Wednesday, July 23, 2003

I don't know how old Katherine Mangu-Ward is, but judging from the sketch that accompanies this article in The Weekly Standard, which she wrote, she's rather young. Which makes me suspect that the article demonstrates how you try to separate yourself from the pack if you're a young right-wing apparatchik/journalist: you take the most innocuous news item you can find and show that you can manipulate its facts to persuade people -- or at least people who are really, really simpleminded -- that Democrats are the embodiment of pure evil.

Here's Mangu-Ward's lead:

THIS AFTERNOON, a ceremony will be held for the 2003 Medal of Freedom recipients in the East Room of the White House. President Bush's list is uniformly excellent, and incredibly revealing when compared with some of Bill Clinton's picks for the nation's highest civilian honor.

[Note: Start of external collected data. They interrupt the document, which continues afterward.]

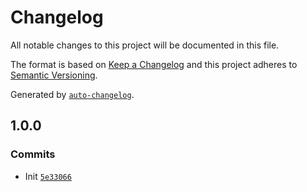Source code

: # Changelog

All notable changes to this project will be documented in this file.

The format is based on [Keep a Changelog](https://keepachangelog.com/en/1.0.0/)
and this project adheres to [Semantic Versioning](https://semver.org/spec/v2.0.0.html).

Generated by [`auto-changelog`](https://github.com/CookPete/auto-changelog).

## 1.0.0

### Commits

- Init [`5e33066`](https://github.com/bcomnes/undici-fetch/commit/5e3306609c31176f2793c7a8ed9ba64a093f9fa6)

Clinton's choices, of course, included several remarkable and deserving man and women. But he placed them on equal footing with other, lesser lights, including Jesse Jackson (2000), Rosalynn and Jimmy Carter (1999), George McGovern (2000), and Marian Wright Edelman (2000), who is currently suing the Bush administration over the No Child Left Behind program.

Clinton's most controversial pick was J. William Fulbright (1993); his most entertaining was Albert Shanker (1998). Shanker, the late president of the American Federation of Teachers, may be most famous for his cameo in Woody Allen's comedy "Sleeper": Allen's character, frozen in 1973, wakes up after 100 years and learns that civilization was destroyed when "a man by the name of Albert Shanker got hold of a nuclear warhead."

A glance over a full list of Clinton's choices hints at the political machinations at work beneath the surface.


Mangu-Ward knows a lot of readers won't bother to click on the link. Click on it -- and ask yourself which Clinton-era honorees Mangu-Ward finds objectionable. Thurgood Marshall? Colin Powell? Rosa Parks? Admiral Elmo Zumwalt? Admiral William Crowe? Simon Wiesenthal? Aung San Suu Kyi? And which choices strike her as made through "political machinations"? Bob Dole? Gerald Ford? Elliot Richardson?

Yes, there are a labor leaders and environmentalists and civil-rights leaders on Clinton's list -- advocates of evil liberal principles. But look who's on Bush's list this year, as Mangu-Ward reports: Charlton Heston. Albert Shanker is controversial, but Heston isn't? And Nancy Reagan and Irving Kristol made the list last year. Utterly apolitical choices?

Right-wing readers will swallow Mangu-Ward's article whole, because they so desperately want it to be true. They'll accept as accurate its preposterously hyperbolic title -- "Night and Day."

This is how the conservative two-minute-hate machine works.